How to confirm the valuation of a company?

The new shareholders are willing to join the company, which shows that the company's history and present situation are relatively good, and more importantly, it is expected to have investment value in the future and the trend is good. This is the premise, otherwise, who will rashly "actively apply" to join a company?

There is no doubt that the company needs a valuation. How to evaluate some technical contents needs the support of experience and lessons. Of course, people also need common sense judgment. Yes, to calculate all existing assets, this is called "asset appraisal". All existing assets include two aspects, one is tangible assets and the other is intangible assets. The evaluation of tangible assets is relatively easy, but the evaluation of intangible assets is much more difficult. Intangible assets include many aspects, which will not be discussed in detail here.

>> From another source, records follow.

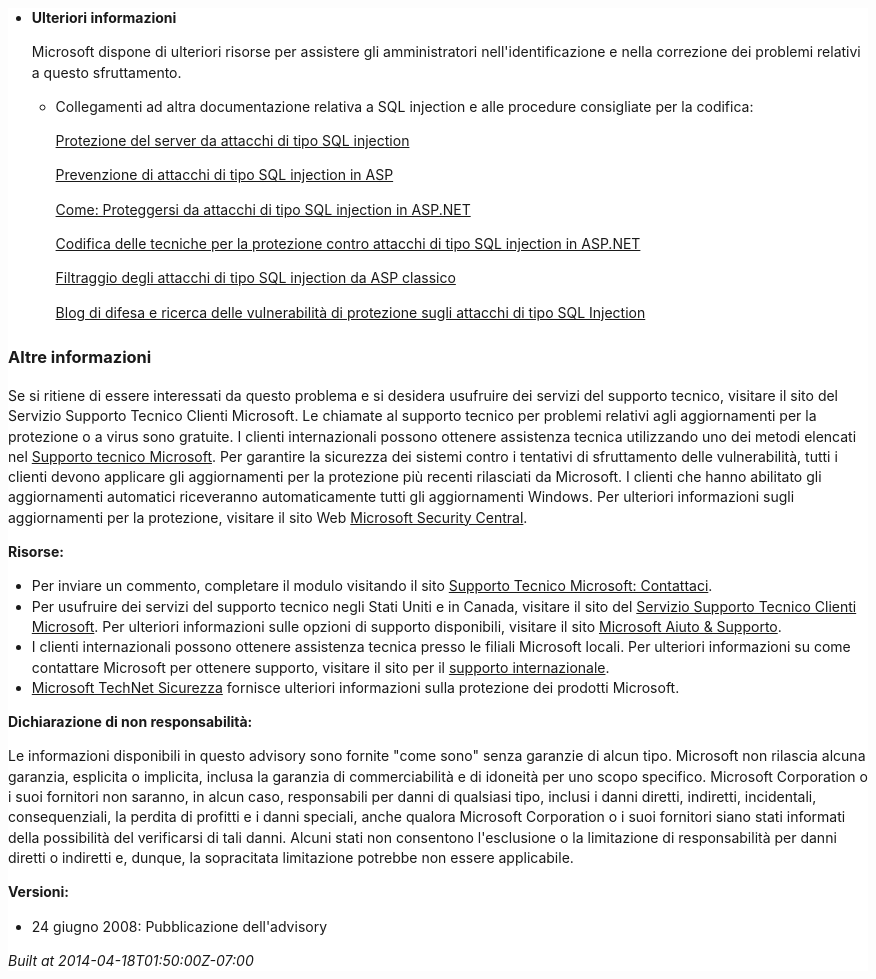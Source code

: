 -   **Ulteriori informazioni**

    Microsoft dispone di ulteriori risorse per assistere gli amministratori nell'identificazione e nella correzione dei problemi relativi a questo sfruttamento.

    -   Collegamenti ad altra documentazione relativa a SQL injection e alle procedure consigliate per la codifica:

        [Protezione del server da attacchi di tipo SQL injection](http://msdn.microsoft.com/library/aa224806.aspx)

        [Prevenzione di attacchi di tipo SQL injection in ASP](http://msdn.microsoft.com/library/cc676512.aspx)

        [Come: Proteggersi da attacchi di tipo SQL injection in ASP.NET](http://msdn.microsoft.com/library/ms998271.aspx)

        [Codifica delle tecniche per la protezione contro attacchi di tipo SQL injection in ASP.NET](http://forums.asp.net/t/1254125,aspx)

        [Filtraggio degli attacchi di tipo SQL injection da ASP classico](http://blogs.iis.net/nazim/archive/2008/04/28/filtering-sql-injection-from-classic-asp.aspx)

        [Blog di difesa e ricerca delle vulnerabilità di protezione sugli attacchi di tipo SQL Injection](http://blogs.technet.com/swi/archive/2008/05/29/sql-injection-attack.aspx)

### Altre informazioni

Se si ritiene di essere interessati da questo problema e si desidera usufruire dei servizi del supporto tecnico, visitare il sito del Servizio Supporto Tecnico Clienti Microsoft. Le chiamate al supporto tecnico per problemi relativi agli aggiornamenti per la protezione o a virus sono gratuite. I clienti internazionali possono ottenere assistenza tecnica utilizzando uno dei metodi elencati nel [Supporto tecnico Microsoft](http://support.microsoft.com/).
Per garantire la sicurezza dei sistemi contro i tentativi di sfruttamento delle vulnerabilità, tutti i clienti devono applicare gli aggiornamenti per la protezione più recenti rilasciati da Microsoft. I clienti che hanno abilitato gli aggiornamenti automatici riceveranno automaticamente tutti gli aggiornamenti Windows. Per ulteriori informazioni sugli aggiornamenti per la protezione, visitare il sito Web [Microsoft Security Central](http://www.microsoft.com/italy/security/default.mspx).

**Risorse:**

-   Per inviare un commento, completare il modulo visitando il sito [Supporto Tecnico Microsoft: Contattaci](https://support.microsoft.com/common/survey.aspx?scid=sw;en;1257&amp;showpage=1&amp;ws=technet&amp;sd=tech).
-   Per usufruire dei servizi del supporto tecnico negli Stati Uniti e in Canada, visitare il sito del [Servizio Supporto Tecnico Clienti Microsoft](http://support.microsoft.com/). Per ulteriori informazioni sulle opzioni di supporto disponibili, visitare il sito [Microsoft Aiuto & Supporto](http://support.microsoft.com/).
-   I clienti internazionali possono ottenere assistenza tecnica presso le filiali Microsoft locali. Per ulteriori informazioni su come contattare Microsoft per ottenere supporto, visitare il sito per il [supporto internazionale](http://support.microsoft.com/).
-   [Microsoft TechNet Sicurezza](http://technet.microsoft.com/it-it/security/default.aspx) fornisce ulteriori informazioni sulla protezione dei prodotti Microsoft.

**Dichiarazione di non responsabilità:**

Le informazioni disponibili in questo advisory sono fornite "come sono" senza garanzie di alcun tipo. Microsoft non rilascia alcuna garanzia, esplicita o implicita, inclusa la garanzia di commerciabilità e di idoneità per uno scopo specifico. Microsoft Corporation o i suoi fornitori non saranno, in alcun caso, responsabili per danni di qualsiasi tipo, inclusi i danni diretti, indiretti, incidentali, consequenziali, la perdita di profitti e i danni speciali, anche qualora Microsoft Corporation o i suoi fornitori siano stati informati della possibilità del verificarsi di tali danni. Alcuni stati non consentono l'esclusione o la limitazione di responsabilità per danni diretti o indiretti e, dunque, la sopracitata limitazione potrebbe non essere applicabile.

**Versioni:**

-   24 giugno 2008: Pubblicazione dell'advisory

*Built at 2014-04-18T01:50:00Z-07:00*
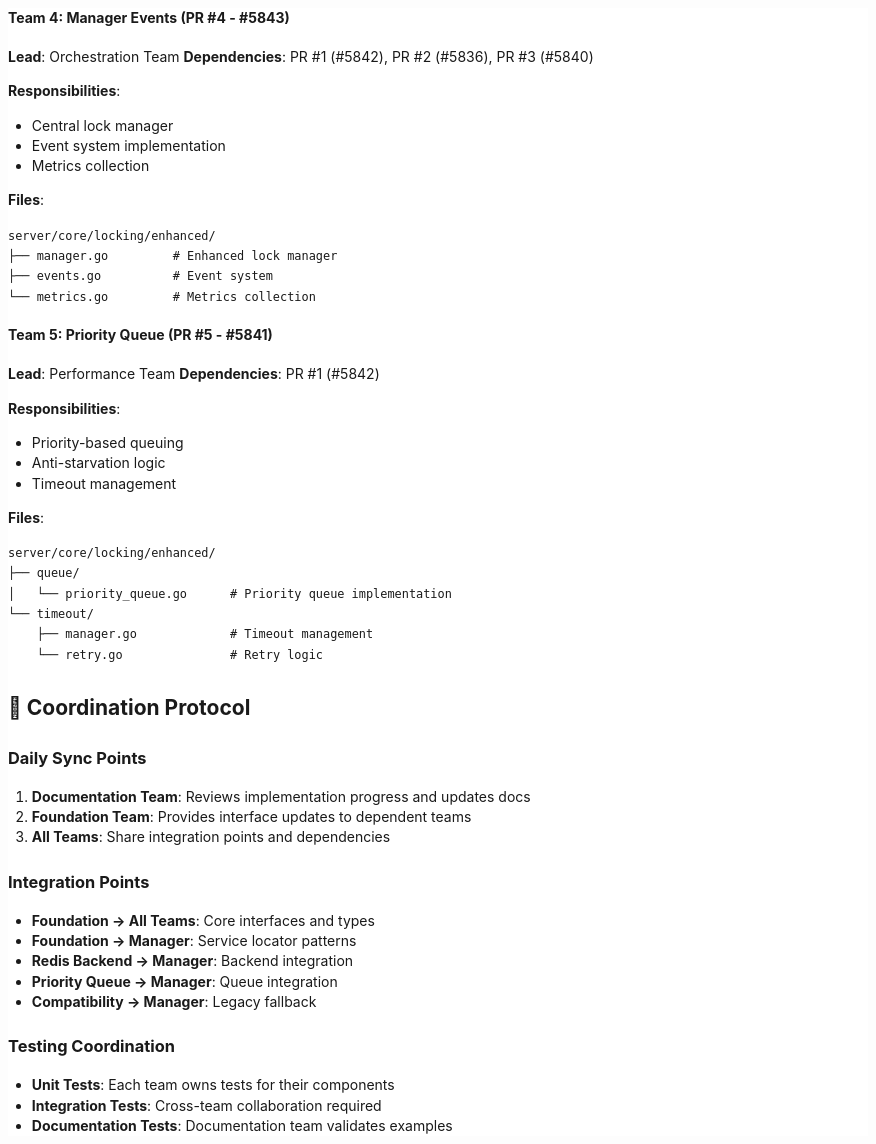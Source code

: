 #### Team 4: Manager Events (PR #4 - #5843)
**Lead**: Orchestration Team
**Dependencies**: PR #1 (#5842), PR #2 (#5836), PR #3 (#5840)

**Responsibilities**:
- Central lock manager
- Event system implementation
- Metrics collection

**Files**:
```
server/core/locking/enhanced/
├── manager.go         # Enhanced lock manager
├── events.go          # Event system
└── metrics.go         # Metrics collection
```

#### Team 5: Priority Queue (PR #5 - #5841)
**Lead**: Performance Team
**Dependencies**: PR #1 (#5842)

**Responsibilities**:
- Priority-based queuing
- Anti-starvation logic
- Timeout management

**Files**:
```
server/core/locking/enhanced/
├── queue/
│   └── priority_queue.go      # Priority queue implementation
└── timeout/
    ├── manager.go             # Timeout management
    └── retry.go               # Retry logic
```

## 🔄 Coordination Protocol

### Daily Sync Points
1. **Documentation Team**: Reviews implementation progress and updates docs
2. **Foundation Team**: Provides interface updates to dependent teams
3. **All Teams**: Share integration points and dependencies

### Integration Points
- **Foundation → All Teams**: Core interfaces and types
- **Foundation → Manager**: Service locator patterns
- **Redis Backend → Manager**: Backend integration
- **Priority Queue → Manager**: Queue integration
- **Compatibility → Manager**: Legacy fallback

### Testing Coordination
- **Unit Tests**: Each team owns tests for their components
- **Integration Tests**: Cross-team collaboration required
- **Documentation Tests**: Documentation team validates examples
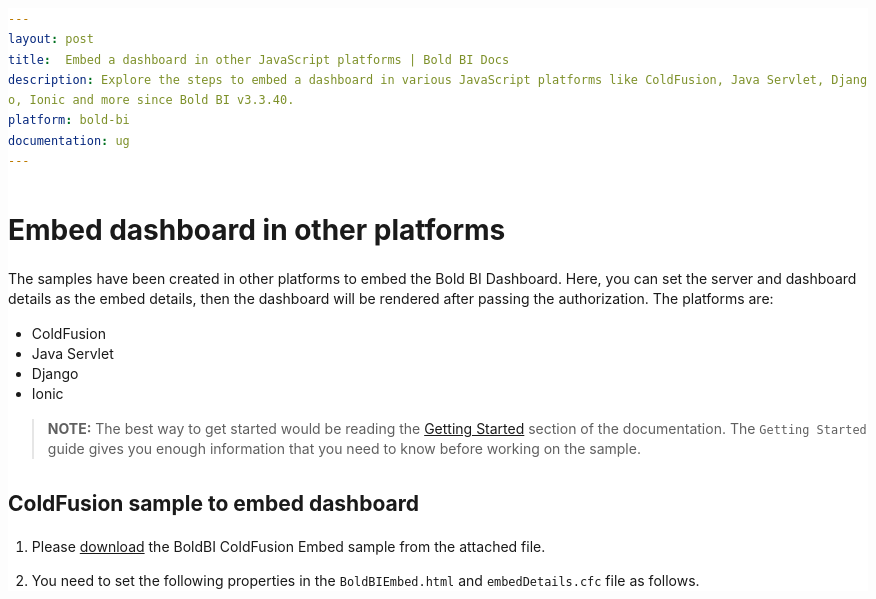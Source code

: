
 ```yaml
---
layout: post
title:  Embed a dashboard in other JavaScript platforms | Bold BI Docs
description: Explore the steps to embed a dashboard in various JavaScript platforms like ColdFusion, Java Servlet, Django, Ionic and more since Bold BI v3.3.40.
platform: bold-bi
documentation: ug
---
```


# Embed dashboard in other platforms

The samples have been created in other platforms to embed the Bold BI Dashboard. Here, you can set the server and dashboard details as the embed details, then the dashboard will be rendered after passing the authorization. The platforms are:

 * ColdFusion
 * Java Servlet
 * Django
 * Ionic

> **NOTE:** The best way to get started would be reading the [Getting Started](/embedded-bi/javascript-based/getting-started/) section of the documentation.  The `Getting Started` guide gives you enough information that you need to know before working on the sample.      

## ColdFusion sample to embed dashboard

 1. Please [download](https://onpremise-demo.boldbi.com/getting-started/coldfusion/sample.zip) the BoldBI ColdFusion Embed sample from the attached file.    

 2. You need to set the following properties in the `BoldBIEmbed.html` and `embedDetails.cfc` file as follows.
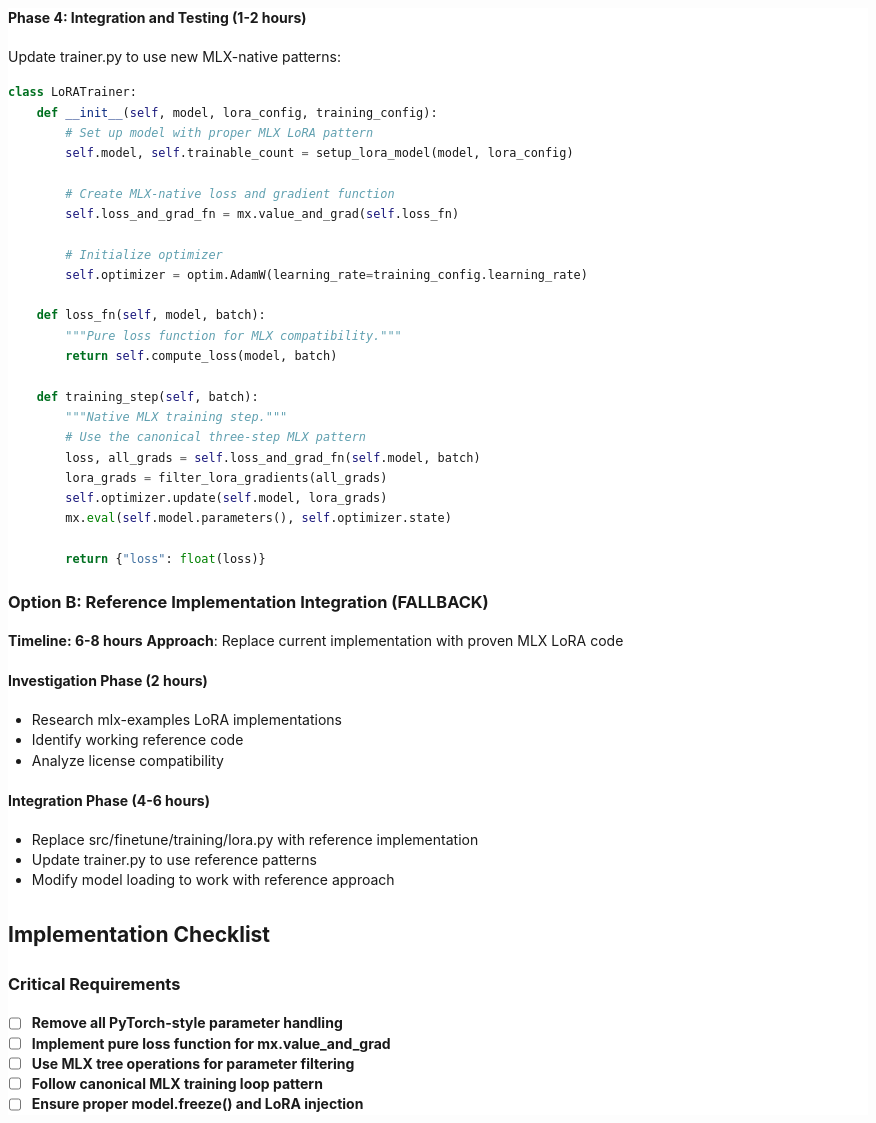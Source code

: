 #### Phase 4: Integration and Testing (1-2 hours)

Update trainer.py to use new MLX-native patterns:

```python
class LoRATrainer:
    def __init__(self, model, lora_config, training_config):
        # Set up model with proper MLX LoRA pattern
        self.model, self.trainable_count = setup_lora_model(model, lora_config)

        # Create MLX-native loss and gradient function
        self.loss_and_grad_fn = mx.value_and_grad(self.loss_fn)

        # Initialize optimizer
        self.optimizer = optim.AdamW(learning_rate=training_config.learning_rate)

    def loss_fn(self, model, batch):
        """Pure loss function for MLX compatibility."""
        return self.compute_loss(model, batch)

    def training_step(self, batch):
        """Native MLX training step."""
        # Use the canonical three-step MLX pattern
        loss, all_grads = self.loss_and_grad_fn(self.model, batch)
        lora_grads = filter_lora_gradients(all_grads)
        self.optimizer.update(self.model, lora_grads)
        mx.eval(self.model.parameters(), self.optimizer.state)

        return {"loss": float(loss)}
```

### Option B: Reference Implementation Integration (FALLBACK)

**Timeline: 6-8 hours**
**Approach**: Replace current implementation with proven MLX LoRA code

#### Investigation Phase (2 hours)
- Research mlx-examples LoRA implementations
- Identify working reference code
- Analyze license compatibility

#### Integration Phase (4-6 hours)
- Replace src/finetune/training/lora.py with reference implementation
- Update trainer.py to use reference patterns
- Modify model loading to work with reference approach

## Implementation Checklist

### Critical Requirements

- [ ] **Remove all PyTorch-style parameter handling**
- [ ] **Implement pure loss function for mx.value_and_grad**
- [ ] **Use MLX tree operations for parameter filtering**
- [ ] **Follow canonical MLX training loop pattern**
- [ ] **Ensure proper model.freeze() and LoRA injection**

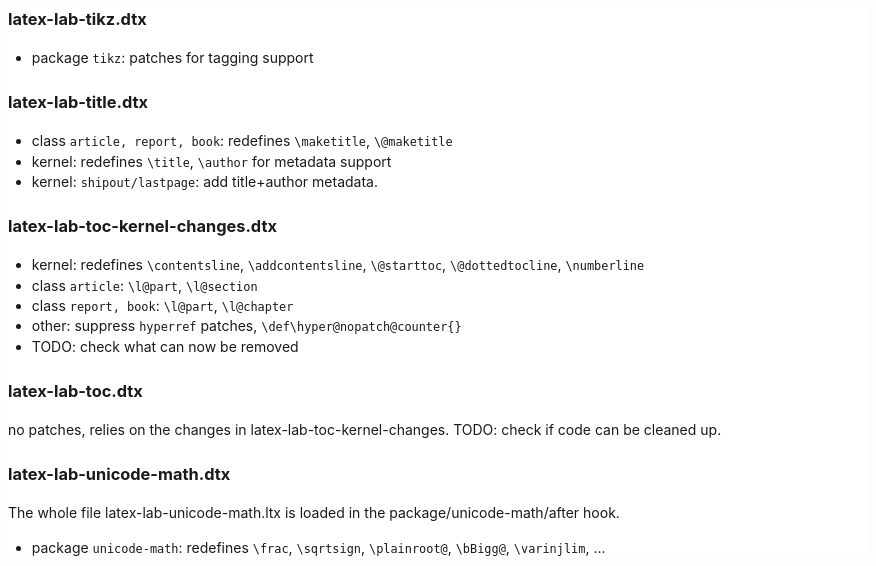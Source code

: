 ### latex-lab-tikz.dtx

* package `tikz`: patches for tagging support

### latex-lab-title.dtx

* class `article, report, book`: redefines `\maketitle`, `\@maketitle`
* kernel: redefines `\title`, `\author` for metadata support
* kernel: `shipout/lastpage`: add title+author metadata.


### latex-lab-toc-kernel-changes.dtx

* kernel: redefines `\contentsline`, `\addcontentsline`, `\@starttoc`, `\@dottedtocline`, `\numberline`
* class `article`: `\l@part`, `\l@section`
* class `report, book`: `\l@part`, `\l@chapter`
* other: suppress `hyperref` patches, `\def\hyper@nopatch@counter{}`
* TODO: check what can now be removed


### latex-lab-toc.dtx

no patches, relies on the changes in latex-lab-toc-kernel-changes. 
TODO: check if code can be cleaned up.

### latex-lab-unicode-math.dtx

The whole file latex-lab-unicode-math.ltx is loaded in the package/unicode-math/after hook.

* package `unicode-math`: redefines `\frac`, `\sqrtsign`, `\plainroot@`, `\bBigg@`, `\varinjlim`, ...


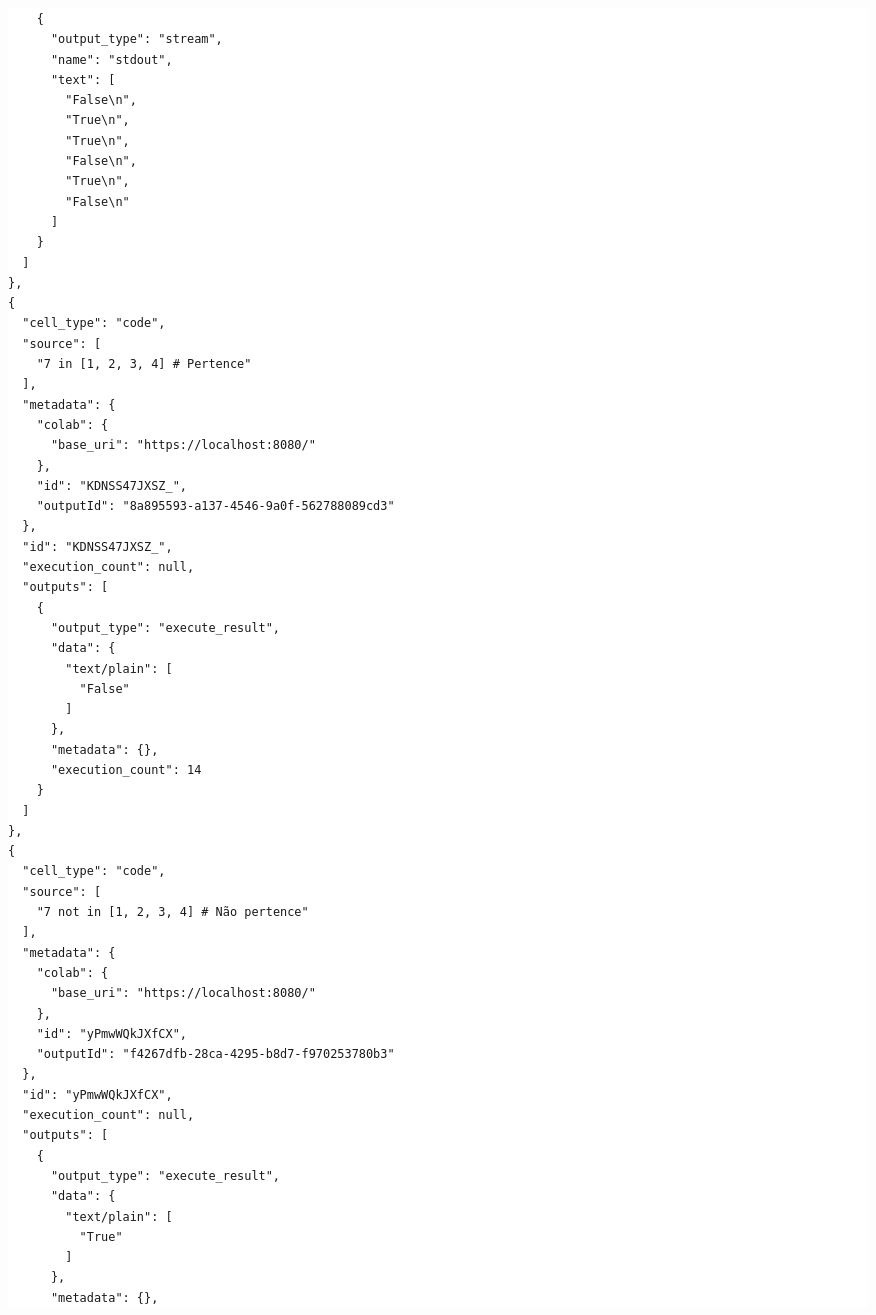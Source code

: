         {
          "output_type": "stream",
          "name": "stdout",
          "text": [
            "False\n",
            "True\n",
            "True\n",
            "False\n",
            "True\n",
            "False\n"
          ]
        }
      ]
    },
    {
      "cell_type": "code",
      "source": [
        "7 in [1, 2, 3, 4] # Pertence"
      ],
      "metadata": {
        "colab": {
          "base_uri": "https://localhost:8080/"
        },
        "id": "KDNSS47JXSZ_",
        "outputId": "8a895593-a137-4546-9a0f-562788089cd3"
      },
      "id": "KDNSS47JXSZ_",
      "execution_count": null,
      "outputs": [
        {
          "output_type": "execute_result",
          "data": {
            "text/plain": [
              "False"
            ]
          },
          "metadata": {},
          "execution_count": 14
        }
      ]
    },
    {
      "cell_type": "code",
      "source": [
        "7 not in [1, 2, 3, 4] # Não pertence"
      ],
      "metadata": {
        "colab": {
          "base_uri": "https://localhost:8080/"
        },
        "id": "yPmwWQkJXfCX",
        "outputId": "f4267dfb-28ca-4295-b8d7-f970253780b3"
      },
      "id": "yPmwWQkJXfCX",
      "execution_count": null,
      "outputs": [
        {
          "output_type": "execute_result",
          "data": {
            "text/plain": [
              "True"
            ]
          },
          "metadata": {},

After comprehensive calculation, it is convenient for all parties to accept financing and share expansion. Here, we only provide general suggestions for company value evaluation:

1. Total profit without additional investment in the next three years:

Multiply the annual capital profit rate of the first three years (or the most acceptable period) by 3, that is, the next three years, and then multiply it by the total existing capital (the data in the balance sheet is generally "owner's equity", the same below).

2. Valuation of the existing value of the company: the result of "1" plus "total existing capital".

This fund will be used for capital reorganization with new shareholders and form a new structure in the future new company shares. Examples are as follows:

Assuming that the company's existing total capital is 6,543,800 yuan, the annual capital profit rate is 33.33%, and no new shares are introduced, the total profit in the next three years will be 6,543,800 yuan. Then, the existing value of the company is estimated to be 2 million yuan. If the total cash invested by the new shareholders is 6,543,800,000 yuan, the total share capital of the new company is 3,000,000 yuan, the new shareholders hold 30% of the shares, and the original shareholders' shareholding ratio is reduced accordingly, it can be calculated.